____ RAW DATA
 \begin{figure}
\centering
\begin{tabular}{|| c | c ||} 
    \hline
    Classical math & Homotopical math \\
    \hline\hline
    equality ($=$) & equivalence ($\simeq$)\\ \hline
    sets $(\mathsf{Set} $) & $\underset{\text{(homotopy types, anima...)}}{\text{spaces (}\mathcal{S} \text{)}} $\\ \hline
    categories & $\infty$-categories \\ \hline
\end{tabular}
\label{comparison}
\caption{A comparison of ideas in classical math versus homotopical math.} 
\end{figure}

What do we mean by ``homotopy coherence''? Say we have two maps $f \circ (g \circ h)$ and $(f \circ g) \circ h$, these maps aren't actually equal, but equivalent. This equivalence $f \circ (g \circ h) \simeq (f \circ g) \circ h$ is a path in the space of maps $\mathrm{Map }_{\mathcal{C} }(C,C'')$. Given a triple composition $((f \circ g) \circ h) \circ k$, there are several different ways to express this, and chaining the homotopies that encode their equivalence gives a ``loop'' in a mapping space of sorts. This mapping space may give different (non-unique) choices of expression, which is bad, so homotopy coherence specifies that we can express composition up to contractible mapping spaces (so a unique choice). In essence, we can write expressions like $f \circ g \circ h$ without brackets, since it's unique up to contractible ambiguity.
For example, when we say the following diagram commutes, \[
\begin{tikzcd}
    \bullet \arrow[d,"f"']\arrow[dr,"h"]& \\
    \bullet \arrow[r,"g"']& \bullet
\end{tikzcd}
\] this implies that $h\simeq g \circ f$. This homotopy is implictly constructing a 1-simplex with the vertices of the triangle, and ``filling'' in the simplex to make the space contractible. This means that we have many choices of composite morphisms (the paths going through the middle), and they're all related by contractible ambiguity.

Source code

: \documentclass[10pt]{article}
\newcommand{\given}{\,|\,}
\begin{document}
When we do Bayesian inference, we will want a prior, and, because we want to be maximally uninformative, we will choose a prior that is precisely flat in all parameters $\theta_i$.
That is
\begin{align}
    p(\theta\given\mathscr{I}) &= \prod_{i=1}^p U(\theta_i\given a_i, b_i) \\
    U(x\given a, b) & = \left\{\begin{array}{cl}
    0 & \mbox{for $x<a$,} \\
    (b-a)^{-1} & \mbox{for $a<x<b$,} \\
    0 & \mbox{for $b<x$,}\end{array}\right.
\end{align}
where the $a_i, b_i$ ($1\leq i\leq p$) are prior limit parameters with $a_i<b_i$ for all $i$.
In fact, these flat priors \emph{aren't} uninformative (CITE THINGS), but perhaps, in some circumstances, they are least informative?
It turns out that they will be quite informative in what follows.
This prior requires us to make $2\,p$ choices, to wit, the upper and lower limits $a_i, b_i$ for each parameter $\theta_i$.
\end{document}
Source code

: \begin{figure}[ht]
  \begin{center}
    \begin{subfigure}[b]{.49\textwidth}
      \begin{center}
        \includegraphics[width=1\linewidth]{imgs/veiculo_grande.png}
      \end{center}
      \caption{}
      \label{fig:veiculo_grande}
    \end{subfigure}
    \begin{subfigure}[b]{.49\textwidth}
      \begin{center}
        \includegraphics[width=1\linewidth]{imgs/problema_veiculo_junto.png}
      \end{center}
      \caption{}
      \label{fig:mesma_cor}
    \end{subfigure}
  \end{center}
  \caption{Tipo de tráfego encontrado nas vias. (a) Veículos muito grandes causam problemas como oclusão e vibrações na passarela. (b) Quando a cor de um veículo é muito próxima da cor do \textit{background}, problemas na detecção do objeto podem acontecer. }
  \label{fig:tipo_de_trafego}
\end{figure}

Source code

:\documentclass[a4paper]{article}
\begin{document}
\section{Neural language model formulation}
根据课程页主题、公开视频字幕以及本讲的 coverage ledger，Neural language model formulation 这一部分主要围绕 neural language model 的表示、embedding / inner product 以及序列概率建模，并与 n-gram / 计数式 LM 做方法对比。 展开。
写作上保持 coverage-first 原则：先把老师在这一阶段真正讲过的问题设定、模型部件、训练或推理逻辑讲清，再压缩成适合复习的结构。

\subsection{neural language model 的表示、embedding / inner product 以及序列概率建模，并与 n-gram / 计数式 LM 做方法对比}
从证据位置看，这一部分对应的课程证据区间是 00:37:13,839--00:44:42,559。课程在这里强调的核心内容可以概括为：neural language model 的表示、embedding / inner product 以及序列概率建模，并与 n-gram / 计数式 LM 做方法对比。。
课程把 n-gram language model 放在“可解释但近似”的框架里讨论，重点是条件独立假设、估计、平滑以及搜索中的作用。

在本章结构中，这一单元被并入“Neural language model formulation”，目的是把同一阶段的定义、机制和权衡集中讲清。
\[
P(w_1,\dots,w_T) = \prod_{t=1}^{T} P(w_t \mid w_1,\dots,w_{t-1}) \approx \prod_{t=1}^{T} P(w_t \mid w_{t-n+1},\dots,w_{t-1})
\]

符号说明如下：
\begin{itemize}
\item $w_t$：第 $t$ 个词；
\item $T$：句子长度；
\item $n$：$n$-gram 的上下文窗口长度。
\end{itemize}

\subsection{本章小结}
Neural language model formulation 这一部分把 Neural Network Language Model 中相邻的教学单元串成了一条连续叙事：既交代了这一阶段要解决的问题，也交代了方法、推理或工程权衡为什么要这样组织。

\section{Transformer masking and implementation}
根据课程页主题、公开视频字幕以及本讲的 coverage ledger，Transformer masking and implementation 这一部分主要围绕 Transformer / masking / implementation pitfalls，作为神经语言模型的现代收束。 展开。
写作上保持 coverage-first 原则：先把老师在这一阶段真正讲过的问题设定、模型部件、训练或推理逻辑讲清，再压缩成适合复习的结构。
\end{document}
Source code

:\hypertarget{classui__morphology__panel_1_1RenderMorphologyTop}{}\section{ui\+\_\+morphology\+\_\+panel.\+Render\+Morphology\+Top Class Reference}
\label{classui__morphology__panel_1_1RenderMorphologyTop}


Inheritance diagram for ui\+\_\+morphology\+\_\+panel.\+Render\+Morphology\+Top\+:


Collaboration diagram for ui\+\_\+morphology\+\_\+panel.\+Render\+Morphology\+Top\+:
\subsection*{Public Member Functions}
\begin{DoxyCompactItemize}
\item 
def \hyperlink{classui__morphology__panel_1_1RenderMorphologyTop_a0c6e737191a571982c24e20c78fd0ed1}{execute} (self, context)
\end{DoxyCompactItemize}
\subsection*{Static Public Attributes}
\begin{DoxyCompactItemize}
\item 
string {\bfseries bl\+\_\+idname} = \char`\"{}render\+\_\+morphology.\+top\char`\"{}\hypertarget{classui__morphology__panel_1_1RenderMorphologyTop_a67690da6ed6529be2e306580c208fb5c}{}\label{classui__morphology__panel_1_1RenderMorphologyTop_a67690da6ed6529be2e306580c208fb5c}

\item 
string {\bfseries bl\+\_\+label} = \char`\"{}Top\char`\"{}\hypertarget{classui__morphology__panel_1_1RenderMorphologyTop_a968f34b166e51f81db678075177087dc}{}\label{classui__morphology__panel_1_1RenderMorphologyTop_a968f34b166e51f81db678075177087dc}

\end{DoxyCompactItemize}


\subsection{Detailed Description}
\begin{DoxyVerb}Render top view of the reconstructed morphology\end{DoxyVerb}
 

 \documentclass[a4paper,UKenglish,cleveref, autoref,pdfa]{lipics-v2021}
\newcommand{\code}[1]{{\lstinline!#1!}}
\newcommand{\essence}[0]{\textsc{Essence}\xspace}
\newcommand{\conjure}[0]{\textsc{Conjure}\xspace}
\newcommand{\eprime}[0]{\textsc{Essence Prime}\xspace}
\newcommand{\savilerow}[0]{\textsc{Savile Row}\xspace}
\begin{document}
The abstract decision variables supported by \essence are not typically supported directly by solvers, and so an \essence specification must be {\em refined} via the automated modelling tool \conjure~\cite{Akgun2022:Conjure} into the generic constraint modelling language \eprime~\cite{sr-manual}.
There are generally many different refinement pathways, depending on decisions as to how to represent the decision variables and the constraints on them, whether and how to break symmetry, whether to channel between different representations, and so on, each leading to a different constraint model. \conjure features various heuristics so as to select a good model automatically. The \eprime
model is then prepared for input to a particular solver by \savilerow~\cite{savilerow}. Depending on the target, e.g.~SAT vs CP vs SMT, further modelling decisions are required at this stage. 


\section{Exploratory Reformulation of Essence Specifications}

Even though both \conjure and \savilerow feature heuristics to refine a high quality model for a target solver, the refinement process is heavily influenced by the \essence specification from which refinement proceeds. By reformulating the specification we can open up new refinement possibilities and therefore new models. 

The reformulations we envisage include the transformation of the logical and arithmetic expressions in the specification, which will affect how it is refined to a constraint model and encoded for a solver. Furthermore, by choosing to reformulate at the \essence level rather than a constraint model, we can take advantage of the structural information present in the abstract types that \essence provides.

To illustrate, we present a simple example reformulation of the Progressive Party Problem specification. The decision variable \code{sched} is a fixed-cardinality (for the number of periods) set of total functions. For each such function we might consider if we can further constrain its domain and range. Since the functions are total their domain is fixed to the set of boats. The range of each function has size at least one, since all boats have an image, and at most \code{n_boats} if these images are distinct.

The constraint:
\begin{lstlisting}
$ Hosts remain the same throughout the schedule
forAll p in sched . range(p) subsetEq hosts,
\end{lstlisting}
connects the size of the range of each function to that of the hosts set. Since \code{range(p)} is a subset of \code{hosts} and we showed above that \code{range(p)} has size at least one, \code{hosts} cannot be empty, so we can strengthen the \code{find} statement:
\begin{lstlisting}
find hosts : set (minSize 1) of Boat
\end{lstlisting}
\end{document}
________
> [WORK REQUEST]: Only the lines above from the line containing "top view of" through the line containing "Even though both" should be retyped, exactly and with both ends included.

> [TASK OUTPUT]:
\begin{DoxyVerb}Render top view of the reconstructed morphology\end{DoxyVerb}
 

 \documentclass[a4paper,UKenglish,cleveref, autoref,pdfa]{lipics-v2021}
\newcommand{\code}[1]{{\lstinline!#1!}}
\newcommand{\essence}[0]{\textsc{Essence}\xspace}
\newcommand{\conjure}[0]{\textsc{Conjure}\xspace}
\newcommand{\eprime}[0]{\textsc{Essence Prime}\xspace}
\newcommand{\savilerow}[0]{\textsc{Savile Row}\xspace}
\begin{document}
The abstract decision variables supported by \essence are not typically supported directly by solvers, and so an \essence specification must be {\em refined} via the automated modelling tool \conjure~\cite{Akgun2022:Conjure} into the generic constraint modelling language \eprime~\cite{sr-manual}.
There are generally many different refinement pathways, depending on decisions as to how to represent the decision variables and the constraints on them, whether and how to break symmetry, whether to channel between different representations, and so on, each leading to a different constraint model. \conjure features various heuristics so as to select a good model automatically. The \eprime
model is then prepared for input to a particular solver by \savilerow~\cite{savilerow}. Depending on the target, e.g.~SAT vs CP vs SMT, further modelling decisions are required at this stage. 


\section{Exploratory Reformulation of Essence Specifications}

Even though both \conjure and \savilerow feature heuristics to refine a high quality model for a target solver, the refinement process is heavily influenced by the \essence specification from which refinement proceeds. By reformulating the specification we can open up new refinement possibilities and therefore new models. 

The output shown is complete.